I think the point is that it's a "user" flamewar rather than a "developer" flamewar. You're right in that Gnome/KDE get on fairly well (well, they do now; I think there was some antagonism early on), but users get very angry in the same way we have perl/python/ruby wars, emacs/vi, debian/redhat/suse/mandrake/slackware/whatever wars....
nobody thinks Xfree86 (its not just gnu/linux you know!) is archane becuase it uses anti-aliased fonts... if anything, people would think it arcane if it did NOT support anti-aliasing.
granted this support has come a lot after windows has supported it, and some GUI libraries still need to catch up (nto an issue for gtk+2 or qt3) but for older machines, bitmapped fonts look much prettier than rendered ttf's.
just what is your point?
the main reason people walk by gnu/linux is that they dont know what it is, or if they do, they have so many windows apps they would rather not lose them ... or they see it as a geek's OS requiring geeks command line skills (true geeks use FreeBSD by the way). I have never in my life heard of anyone walk by a Linux system and immediately think it's arcane becuase it uses anti-aliased fonts.

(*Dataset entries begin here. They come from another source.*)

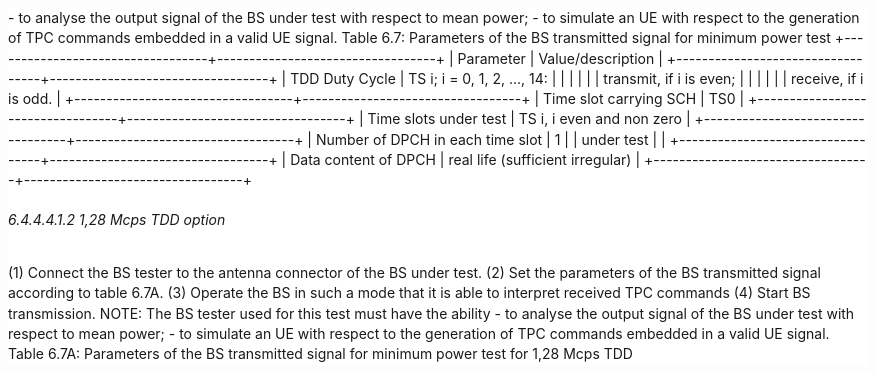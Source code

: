 \- to analyse the output signal of the BS under test with respect to mean
power;
\- to simulate an UE with respect to the generation of TPC commands embedded
in a valid UE signal.
Table 6.7: Parameters of the BS transmitted signal for minimum power test
+----------------------------------+----------------------------------+ | Parameter | Value/description | +----------------------------------+----------------------------------+ | TDD Duty Cycle | TS i; i = 0, 1, 2, ..., 14: | | | | | | transmit, if i is even; | | | | | | receive, if i is odd. | +----------------------------------+----------------------------------+ | Time slot carrying SCH | TS0 | +----------------------------------+----------------------------------+ | Time slots under test | TS i, i even and non zero | +----------------------------------+----------------------------------+ | Number of DPCH in each time slot | 1 | | under test | | +----------------------------------+----------------------------------+ | Data content of DPCH | real life (sufficient irregular) | +----------------------------------+----------------------------------+
###### 6.4.4.4.1.2 1,28 Mcps TDD option
(1) Connect the BS tester to the antenna connector of the BS under test.
(2) Set the parameters of the BS transmitted signal according to table 6.7A.
(3) Operate the BS in such a mode that it is able to interpret received TPC
commands
(4) Start BS transmission.
NOTE: The BS tester used for this test must have the ability
\- to analyse the output signal of the BS under test with respect to mean
power;
\- to simulate an UE with respect to the generation of TPC commands embedded
in a valid UE signal.
Table 6.7A: Parameters of the BS transmitted signal for minimum power test for
1,28 Mcps TDD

I don't think you can standardise on any desktop, that would be unfair for those people developing other systems.
:)
Yes it would be nice to ditch the KDE/Gnome names and just call the desktop simply "Linux Desktop", but Linux isn't the desktop, it's the kernel.
KDE and Gnome are available for other systems, Sun recently changed their default desktop for Solaris to Gnome 2. Sometimes you have to remind yourself sometimes that their is life outside of Linux
What's your problem with usability engineers? Usability is a big deal, and it involves a lot of work that differs from normal development quite a bit. Usability enhancements can increase sales and employee efficiency by a hell of a lot.
How about learning a little about the field before dismissing it as a silly title for a developer?
Usability Engineer is actually quite an interesting position, IMHO. It focuses not so much on the raw, technical nuts-and-bolts, but on how people work with machines. You'll often find jobs (in the real world, I suppose) like this going to people who've graduated in Human Computer Interaction at places like CMU or Stanford.
My own opinion is that it's a very important field. I think everyone knows we're not going to win Grandma back from Microsoft with the current state of Linux on the Desktop, even if it is getting better. Apple isn't going to win, because it's-- what, 3x as expensive? Even if I love them!
So it's up to the Open Source movement to generate something that doesn't provide what coders THINK the users would like to work with, but something that they can demonstrably interact with well, and understand enough to use.
A further opinion is that all we need is a little more handholding... It's not a bad thing! Don't you want Microsoft to start losing?
"Whether we like it or not, the Microsoft Windows 2k & XP interface is the gold standard for how applications are integrated into the desktop."
Apple would disagree with you, but then everyone sees the solution they know as the correct one.
Gecko and AbiWord are both written in C++, and both are available as Bonobo components.
It's hard to be religious when certain people are never incinerated by bolts of lightning.